Deadbeat agents and feasibility constraints

In my model, agents don’t earn enough to cover expenses when they are young (kappa_j too small early in life), but as they gain experience and earning power, they can pay off their debts and buy houses instead of renting. And I have this working, but it is fragile, due to this constraint:

net_worth_prime=aprime+hprime;
if agej<11
    if net_worth_prime<-debt_limit*(11-agej)/10
        % Limit starter loan needed to get people going
        return
    end
end

In the first year, they max out their debt (debt_limit). But then what I want them to do is to retire a fraction of that debt every year until year 10, when such starter loans are no longer offered. debt_limit is enforced by the grid, so it is impossible to borrow more than that.

What seems to happen is that when agents’ earnings are marginal, they max out their debts and stay maxed out, leading to a financial dead-end in the Policy states (labor allocation is zero and they are stuck).

If instead I add a large negative value, say -20, to the return function, then the policy iterations discover this is disfavored and instead plot a course of sensible debt repayment.

I believe that the behavioral difference between a highly disfavored solution and a forbidden one is telling me that I actually have not conditioned my problem well in the first place. Imaging that the consumption function c has various labor-related things added and various living expenses subtracted, we then account for the assets a which may be negative or positive:

if a<0
    % Subtract loan interest by adding diminishing assets
    c=c+(1+r_r_wedge)*a-aprime;
else
    % Deposit interest included in augmented assets
    c=c+(1+r)*a-aprime;
end

Looking at the above, if the agent is big in debt (negative a), and she wants to keep c above zero, she needs to subtract a correspondingly high negative aprime, which keeps her in debt.

If I penalize the debt in the return function, a viable solution is found. If I forbid the debt, there’s no escape. Is my mistake with respect to using the periods used for the values in my debt calculation, or are there other limitations as to when one can or cannot forbid certain choices?

Mathematically there is no reason why there cannot be points from which it is impossible to financially recover (if you live 20 periods, have income of 2 each period, and start with debt of 100, it is impossible to recover if there is no bankruptcy to allow you to escape debt).

So your model is giving the ‘correct’ answer to the setup you have given it. If you don’t like the answer, it is likely that you didn’t get something about the setup ‘correct’ with how you are thinking about it.

[If people get into a situation where the return fn is -Inf, then they will ‘give up’.]

PS. In any model where income is hump-shaped, consumption-smoothing means young people will borrow (so as to smooth their consumption). My guess if that you have this motive already, and then presumably added another motive, making debt super tempting to them. Your comment that

If instead I add a large negative value, say -20, to the return function, then the policy iterations discover this is disfavored and instead plot a course of sensible debt repayment.

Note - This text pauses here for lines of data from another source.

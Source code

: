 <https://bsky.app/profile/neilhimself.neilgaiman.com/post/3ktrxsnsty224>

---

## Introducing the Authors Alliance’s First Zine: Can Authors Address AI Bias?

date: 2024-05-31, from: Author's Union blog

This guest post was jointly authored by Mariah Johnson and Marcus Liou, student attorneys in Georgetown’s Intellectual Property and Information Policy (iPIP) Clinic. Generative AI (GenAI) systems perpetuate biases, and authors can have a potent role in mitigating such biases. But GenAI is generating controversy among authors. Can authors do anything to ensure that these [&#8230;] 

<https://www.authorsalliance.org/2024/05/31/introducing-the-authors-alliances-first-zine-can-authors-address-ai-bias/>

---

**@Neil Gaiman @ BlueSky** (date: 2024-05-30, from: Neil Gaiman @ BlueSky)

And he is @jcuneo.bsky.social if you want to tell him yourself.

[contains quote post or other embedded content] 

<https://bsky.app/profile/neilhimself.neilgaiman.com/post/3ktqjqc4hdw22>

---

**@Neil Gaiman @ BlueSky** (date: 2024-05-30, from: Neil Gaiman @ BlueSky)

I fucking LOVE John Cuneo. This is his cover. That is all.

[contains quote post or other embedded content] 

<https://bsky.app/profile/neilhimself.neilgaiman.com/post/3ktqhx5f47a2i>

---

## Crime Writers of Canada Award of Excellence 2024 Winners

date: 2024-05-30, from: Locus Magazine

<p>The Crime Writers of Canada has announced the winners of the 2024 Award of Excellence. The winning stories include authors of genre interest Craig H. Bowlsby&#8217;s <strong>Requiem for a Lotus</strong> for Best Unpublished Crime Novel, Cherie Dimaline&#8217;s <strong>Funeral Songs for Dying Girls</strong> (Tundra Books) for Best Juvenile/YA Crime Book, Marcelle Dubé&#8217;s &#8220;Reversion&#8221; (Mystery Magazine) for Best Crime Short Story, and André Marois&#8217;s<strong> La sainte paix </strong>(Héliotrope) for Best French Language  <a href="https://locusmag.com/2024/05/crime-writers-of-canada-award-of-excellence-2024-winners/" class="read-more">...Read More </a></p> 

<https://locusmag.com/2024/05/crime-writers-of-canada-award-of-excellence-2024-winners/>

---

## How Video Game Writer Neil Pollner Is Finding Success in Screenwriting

suggests something like this. Your model currently has debt being super tempting for some reason.

It was beta! A beta<1 provides incentives to take on more debt, while beta>1 helps the agents buy investments. There are obviously many ways to skin this cat, but this was particularly simple (and harmonious to other things I’m doing).

I’m continuing my exploration here, and realizing that LifeCycleModel35 does not charge interest on loans. I’m still working on letting the math speak and not writing too many conditional guidance terms in the return function, so I’m still trying to figure out all to allocate the interest payment across the consumption function elements (F, c, aprime, hprime, not to mention leisure, etc.).

I know that bank officers look at not only debt-to-equity ratios, but also debt-to-income ratios. I’m looking to create the most elegant return value F, meaning the least conditionalized function of consumption, housing services, savings, etc. that results in the agent making both maximizing and prudent decisions about when to buy or sell houses, with what amounts of debt, at each age in their uncertain lives.

My agents are now making sensible decisions, buying larger houses as they grow in earnings power and wealth. With SolarPV to offset ever-growing energy costs. I probably need to increase the scale on some of the grids, but it’s all starting to work now!